Another stipulation made before the learned Single Judge by the learned counsel for the appellants also deserves to be noted viz. that the appellants are not asking for possession of the land in question as the possession is with the Housing Board and construction has been completed, but the appellants pray for some compensation for the land in question. In the facts of the case such a claim cannot be considered at this stage in present proceedings. 18. Even otherwise, the contentions raised by present appellants pale into insignificance at this stage, particularly when we have concluded that the subject appeal before the ULC tribunal by the appellants (appeal No.54 of 1998) was not maintainable in view of delay as well as for the reason that the appeal in question was another appeal against the very same order (against which the earlier appeal was filed by the declarant and was rejected). 19. As a result of the aforesaid discussions and in light of the conclusions that we have arrived at, we do not find any error or infirmity in the judgment of the learned Single Judge.

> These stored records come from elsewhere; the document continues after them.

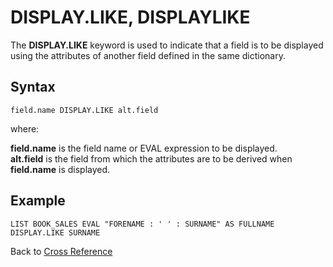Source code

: # DISPLAY.LIKE, DISPLAYLIKE

<PageHeader />

The **DISPLAY.LIKE** keyword is used to indicate that a field is to be displayed using the attributes of another field defined in the same dictionary.

## Syntax

```
field.name DISPLAY.LIKE alt.field
```

where:

**field.name** is the field name or EVAL expression to be displayed.  
**alt.field** is the field from which the attributes are to be derived when **field.name** is displayed.

## Example

```
LIST BOOK_SALES EVAL "FORENAME : ' ' : SURNAME" AS FULLNAME DISPLAY.LIKE SURNAME
```

Back to [Cross Reference](./../README.md)

<PageFooter />
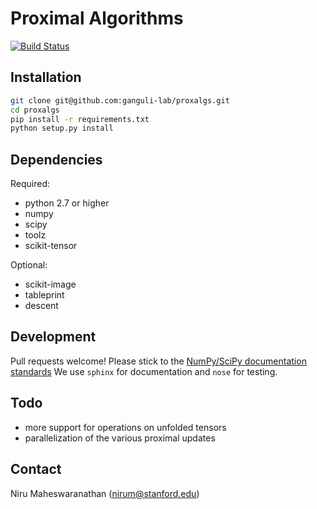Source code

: # Proximal Algorithms

[![Build Status](https://travis-ci.org/ganguli-lab/proxalgs.svg?branch=master)](https://travis-ci.org/ganguli-lab/proxalgs)

## Installation
```bash
git clone git@github.com:ganguli-lab/proxalgs.git
cd proxalgs
pip install -r requirements.txt
python setup.py install
```

## Dependencies

Required:
- python 2.7 or higher
- numpy
- scipy
- toolz
- scikit-tensor

Optional:
- scikit-image
- tableprint
- descent

## Development
Pull requests welcome! Please stick to the [NumPy/SciPy documentation standards](https://github.com/numpy/numpy/blob/master/doc/HOWTO_DOCUMENT.rst.txt#docstring-standard)
We use `sphinx` for documentation and `nose` for testing.

## Todo
- more support for operations on unfolded tensors
- parallelization of the various proximal updates

## Contact
Niru Maheswaranathan (nirum@stanford.edu)

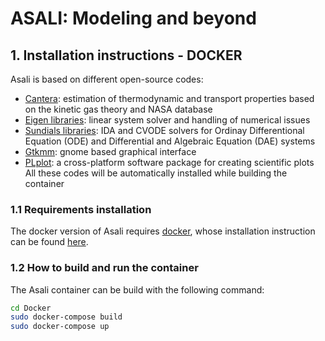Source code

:# **ASALI: Modeling and beyond**

## **1. Installation instructions - DOCKER**
Asali is based on different open-source codes:
* [Cantera](https://cantera.org/): estimation of thermodynamic and transport properties based on the kinetic gas theory and NASA database
* [Eigen libraries](http://eigen.tuxfamily.org/index.php?title=Main_Page): linear system solver and handling of numerical issues
* [Sundials libraries](https://computation.llnl.gov/projects/sundials): IDA and CVODE solvers for Ordinay Differentional Equation (ODE) and Differential and Algebraic Equation (DAE) systems
* [Gtkmm](https://www.gtkmm.org/en/): gnome based graphical interface
* [PLplot](http://plplot.org/): a cross-platform software package for creating scientific plots
All these codes will be automatically installed while building the container

### 1.1 Requirements installation
The docker version of Asali requires [docker](https://docs.docker.com/), whose installation instruction can be found [here](https://docs.docker.com/engine/install/). 

### 1.2 How to build and run the container
The Asali container can be build with the following command:  
```bash
cd Docker  
sudo docker-compose build
sudo docker-compose up
```
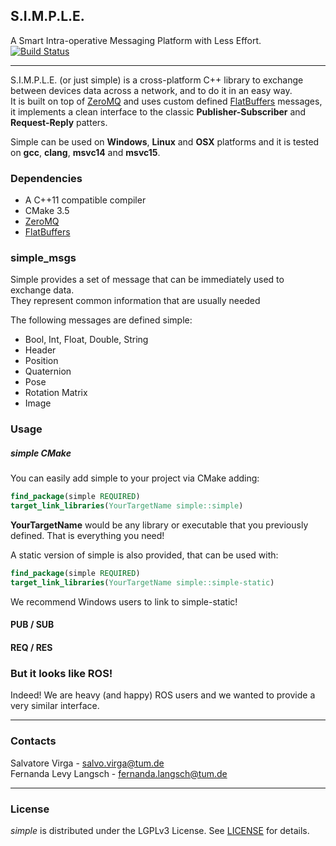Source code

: ## S.I.M.P.L.E.
A Smart Intra-operative Messaging Platform with Less Effort.         
[![Build Status](https://gitlab.lrz.de/CAMP_IFL/simple/badges/master/build.svg)](https://gitlab.lrz.de/CAMP_IFL/simple/commits/master)
___

S.I.M.P.L.E. (or just simple) is a cross-platform C++ library to exchange between devices data across a network, and to do it in an easy way.          
It is built on top of [ZeroMQ](https://github.com/zeromq/libzmq) and uses custom defined [FlatBuffers](https://github.com/google/flatbuffers) messages, it implements a clean interface to the classic **Publisher-Subscriber** and **Request-Reply** patters.         

Simple can be used on **Windows**, **Linux** and **OSX** platforms and it is tested on **gcc**, **clang**, **msvc14** and **msvc15**.

### Dependencies

- A C++11 compatible compiler
- CMake 3.5
- [ZeroMQ](https://github.com/zeromq/libzmq)
- [FlatBuffers](https://github.com/google/flatbuffers)


### simple_msgs
Simple provides a set of message that can be immediately used to exchange data.        
They represent common information that are usually needed

The following messages are defined simple:
- Bool, Int, Float, Double, String
- Header
- Position
- Quaternion
- Pose
- Rotation Matrix
- Image

### Usage

##### simple CMake

You can easily add simple to your project via CMake adding:    

```cmake
find_package(simple REQUIRED)      
target_link_libraries(YourTargetName simple::simple)
```

**YourTargetName** would be any library or executable that you previously defined. That is everything you need!

A static version of simple is also provided, that can be used with:

```cmake
find_package(simple REQUIRED)         
target_link_libraries(YourTargetName simple::simple-static)      
```

We recommend Windows users to link to simple-static! 

#### PUB / SUB

#### REQ / RES

### But it looks like ROS!

Indeed! We are heavy (and happy) ROS users and we wanted to provide a very similar interface.     
___

### Contacts
Salvatore Virga - salvo.virga@tum.de          
Fernanda Levy Langsch - fernanda.langsch@tum.de         
___
### License

*simple* is distributed under the LGPLv3 License. See [LICENSE](LICENSE) for details.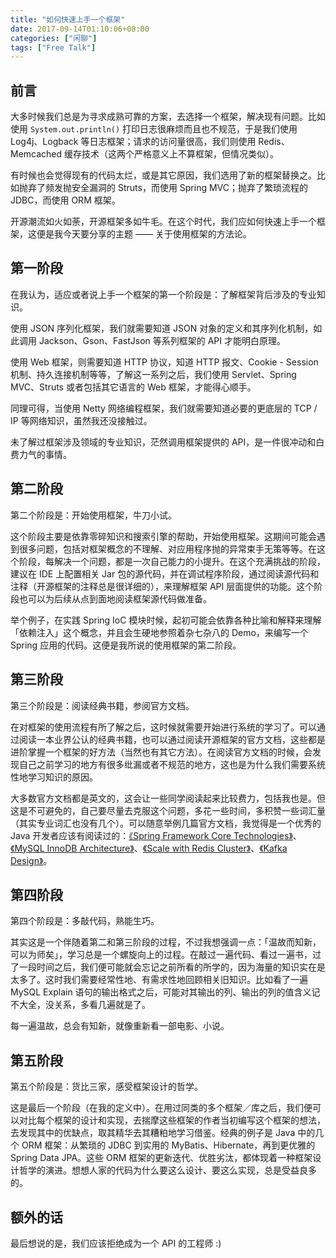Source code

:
 ```yaml
---
title: "如何快速上手一个框架"
date: 2017-09-14T01:10:06+08:00
categories: ["闲聊"]
tags: ["Free Talk"]
---
```


## 前言

大多时候我们总是为寻求成熟可靠的方案，去选择一个框架，解决现有问题。比如使用 `System.out.println()` 打印日志很麻烦而且也不规范，于是我们使用 Log4j、Logback 等日志框架；请求的访问量很高，我们则使用 Redis、Memcached 缓存技术（这两个严格意义上不算框架，但情况类似）。

有时候也会觉得现有的代码太烂，或是其它原因，我们选用了新的框架替换之。比如抛弃了频发抛安全漏洞的 Struts，而使用 Spring MVC；抛弃了繁琐流程的 JDBC，而使用 ORM 框架。

开源潮流如火如荼，开源框架多如牛毛。在这个时代，我们应如何快速上手一个框架，这便是我今天要分享的主题 —— 关于使用框架的方法论。<!--more-->

## 第一阶段

在我认为，适应或者说上手一个框架的第一个阶段是：了解框架背后涉及的专业知识。

使用 JSON 序列化框架，我们就需要知道 JSON 对象的定义和其序列化机制，如此调用 Jackson、Gson、FastJson 等系列框架的 API 才能明白原理。

使用 Web 框架，则需要知道 HTTP 协议，知道 HTTP 报文、Cookie - Session 机制、持久连接机制等等，了解这一系列之后，我们使用 Servlet、Spring MVC、Struts 或者包括其它语言的 Web 框架，才能得心顺手。

同理可得，当使用 Netty 网络编程框架，我们就需要知道必要的更底层的 TCP / IP 等网络知识，虽然我还没接触过。

未了解过框架涉及领域的专业知识，茫然调用框架提供的 API，是一件很冲动和白费力气的事情。

## 第二阶段

第二个阶段是：开始使用框架，牛刀小试。

这个阶段主要是依靠零碎知识和搜索引擎的帮助，开始使用框架。这期间可能会遇到很多问题，包括对框架概念的不理解、对应用程序抛的异常束手无策等等。在这个阶段，每解决一个问题，都是一次自己能力的小提升。在这个充满挑战的阶段，建议在 IDE 上配置相关 Jar 包的源代码，并在调试程序阶段，通过阅读源代码和注释（开源框架的注释总是很详细的），来理解框架 API 层面提供的功能。这个阶段也可以为后续从点到面地阅读框架源代码做准备。

举个例子，在实践 Spring IoC 模块时候，起初可能会依靠各种比喻和解释来理解「依赖注入」这个概念，并且会生硬地参照着杂七杂八的 Demo，来编写一个 Spring 应用的代码。这便是我所说的使用框架的第二阶段。

## 第三阶段

第三个阶段是：阅读经典书籍，参阅官方文档。

在对框架的使用流程有所了解之后，这时候就需要开始进行系统的学习了。可以通过阅读一本业界公认的经典书籍，也可以通过阅读开源框架的官方文档，这些都是进阶掌握一个框架的好方法（当然也有其它方法）。在阅读官方文档的时候，会发现自己之前学习的地方有很多纰漏或者不规范的地方，这也是为什么我们需要系统性地学习知识的原因。

大多数官方文档都是英文的，这会让一些同学阅读起来比较费力，包括我也是。但这是不可避免的，自己要尽量去克服这个问题，多花一些时间，多积赞一些词汇量（其实专业词汇也没有几个）。可以随意举例几篇官方文档，我觉得是一个优秀的 Java 开发者应该有阅读过的：[《Spring Framework Core Technologies》](https://docs.spring.io/spring-framework/reference/core.html)、[《MySQL InnoDB Architecture》](https://dev.mysql.com/doc/refman/8.0/en/innodb-architecture.html)、[《Scale with Redis Cluster》](https://redis.io/docs/management/scaling/)、[《Kafka Design》](https://kafka.apache.org/documentation/#design)。

## 第四阶段

第四个阶段是：多敲代码，熟能生巧。

其实这是一个伴随着第二和第三阶段的过程，不过我想强调一点：「温故而知新，可以为师矣」，学习总是一个螺旋向上的过程。在敲过一遍代码、看过一遍书，过了一段时间之后，我们便可能就会忘记之前所看的所学的，因为海量的知识实在是太多了。这时我们需要经常性地、有需求性地回顾相关旧知识。比如看了一遍 MySQL Explain 语句的输出格式之后，可能对其输出的列、输出的列的值含义记不大全，没关系，多看几遍就是了。

每一遍温故，总会有知新，就像重新看一部电影、小说。

## 第五阶段

第五个阶段是：货比三家，感受框架设计的哲学。

这是最后一个阶段（在我的定义中）。在用过同类的多个框架／库之后，我们便可以对比每个框架的设计和实现，去揣摩这些框架的作者当初编写这个框架的想法，去发现其中的优缺点，取其精华去其糟粕地学习借鉴。经典的例子是 Java 中的几个 ORM 框架：从繁琐的 JDBC 到实用的 MyBatis、Hibernate，再到更优雅的 Spring Data JPA。这些 ORM 框架的更新迭代、优胜劣汰，都体现着一种框架设计哲学的演进。想想人家的代码为什么要这么设计、要这么实现，总是受益良多的。

## 额外的话

最后想说的是，我们应该拒绝成为一个 API 的工程师 :)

The learned counsel has failed to make out any convincing and strong ground, which could persuade us to take a different view or to hold that the judgment suffers from any error or infirmity. The appeals, therefore, fail and deserve to be rejected. Hence, we order accordingly. The appeals are, accordingly, rejected. The order impugned is not disturbed. No costs. In view of the disposal of main appeals, the Civil Applications also stand disposed of.